As US and British warships are concentrating in the region around the Gulf, local Arabs fear that a western military strike against their fellow Muslim neighbour Afghanistan is imminent.
Around 24 British Royal Navy warships as well as 23,000 British troops are gathering in Oman for long-planned exercises with the Omanis, known as Saif Sareea 2.
It's the biggest British military deployment to the Middle East since the Gulf war of ten years ago, but British officers insist that despite the rumours, it remains purely an exercise.
On the scorching deck of HMS Illustrious, Britain's most powerful aircraft carrier, Harrier jump-jets and Navy helicopters stand in neat lines, their fuselages glinting in the midday sun.
The ship slid quietly into Salalah harbour on Sunday, taking extra security precautions in view of last year's attack on the USS Cole in Aden, when suicide bombers blew a hole in its side and killed 17 US sailors.
The arrival of this aircraft carrier, Britain's primary 'on-call' warship, has added to the military options available to the planners back home.
Rear-Admiral James Burnell-Nugent, the British Task Force Commander and the most senior British naval officer in the Middle East, insists that his ships are here purely to exercise, but he admits that they offer a degree of flexibility.
Military options
That could be vital if Arab countries in the region, like Saudi Arabia, are unwilling to allow airstrikes to be launched from their soil.
"Maritime assets, ships, do have the advantage that they can operate out at sea in international waters and there isn't the same degree of dependence on the political dimension of getting approval from host countries, and that is certainly an advantage", explains Rear Admiral James Burnell-Nugent.
I asked the man in charge of the carrier's warplanes, Commander Jock Alexander, if his planes could, if called upon, reach Afghanistan.
"Technically there's no reason why they couldn't go anywhere as long as we have air refuelling which we'd need to do that, " says Commander Alexander.
"Flying from the ship ourselves, the range is about 250 miles (400km) but we would expect to get air-to-air refuelling and then we could go really wherever you want.

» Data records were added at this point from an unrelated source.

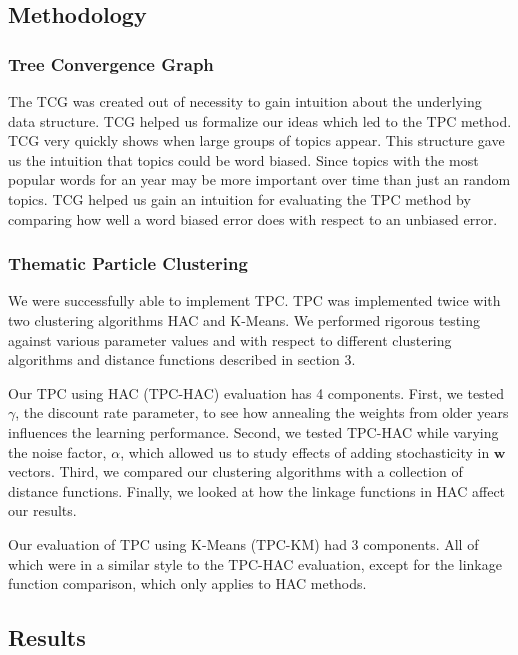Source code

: \documentclass[conference]{IEEEtran}
\begin{document}
\subsection{Methodology}

\subsubsection{Tree Convergence Graph}
The TCG was created out of necessity to gain intuition about the underlying data structure. TCG helped us formalize our ideas which led to the TPC method. TCG very quickly shows when large groups of topics appear. This structure gave us the intuition that topics could be word biased. Since topics with the most popular words for an year may be more important over time than just an random topics. TCG helped us gain an intuition for evaluating the TPC method by comparing how well a word biased error does with respect to an unbiased error.

\subsubsection{Thematic Particle Clustering}
We were successfully able to implement TPC. TPC was implemented twice with two clustering algorithms HAC and K-Means. We performed rigorous testing against various parameter values and with respect to different clustering algorithms and distance functions described in section 3.

Our TPC using HAC (TPC-HAC) evaluation has 4 components. First, we tested $\gamma$, the discount rate parameter, to see how annealing the weights from older years influences the learning performance. Second, we tested TPC-HAC while varying the noise factor, $\alpha$, which allowed us to study effects of adding stochasticity in $\mathbf{w}$ vectors. Third, we compared our clustering algorithms with a collection of distance functions. Finally, we looked at how the linkage functions in HAC affect our results.

Our evaluation of TPC using K-Means (TPC-KM) had 3 components. All of which were in a similar style to the TPC-HAC evaluation, except for the linkage function comparison, which only applies to HAC methods.

\subsection{Results}
\end{document}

So, hypothetically, yes," he adds.
Ominous prescence
So how is all this military activity being seen by Omanis, the people hosting this exercise?
In the cafes and marketplaces of Oman, the exercises have become a common topic of discussion. Why, they wonder, are so many British troops in their country at such a sensitive time?
But most Omanis can see a distinction between British troops coming here to exercise and the idea of them going into action against a possible Muslim enemy.
Uncertain future
Arabs throughout the region are irritated that the West appears poised to strike Afghanistan without showing the world any convincing proof connecting either Osama Bin Laden or the Taleban to the attacks on America last month.
Some, like Faisal, an Omani merchant, worry that America is failing to learn the lessons from those attacks.
He says the West needs to solve Muslim grievances, such as those of the Iraqis and the Palestinians, or else the threat of terrorism will never go away.
"If it's true that Osama bin Laden did the things that happened in New York and they catch him and kill him, and they don't look for the reason why this happened, if they don't sort out the main problems in the world, then there will be many more people like bin Laden to follow", he said.
The one thing both the Gulf Arabs and the British soldiers here have in common, is uncertainty.
Nobody knows what the next step will be in America's war against terrorism, or whether the Gulf Arab states could become embroiled in a western military campaign they have no wish to join.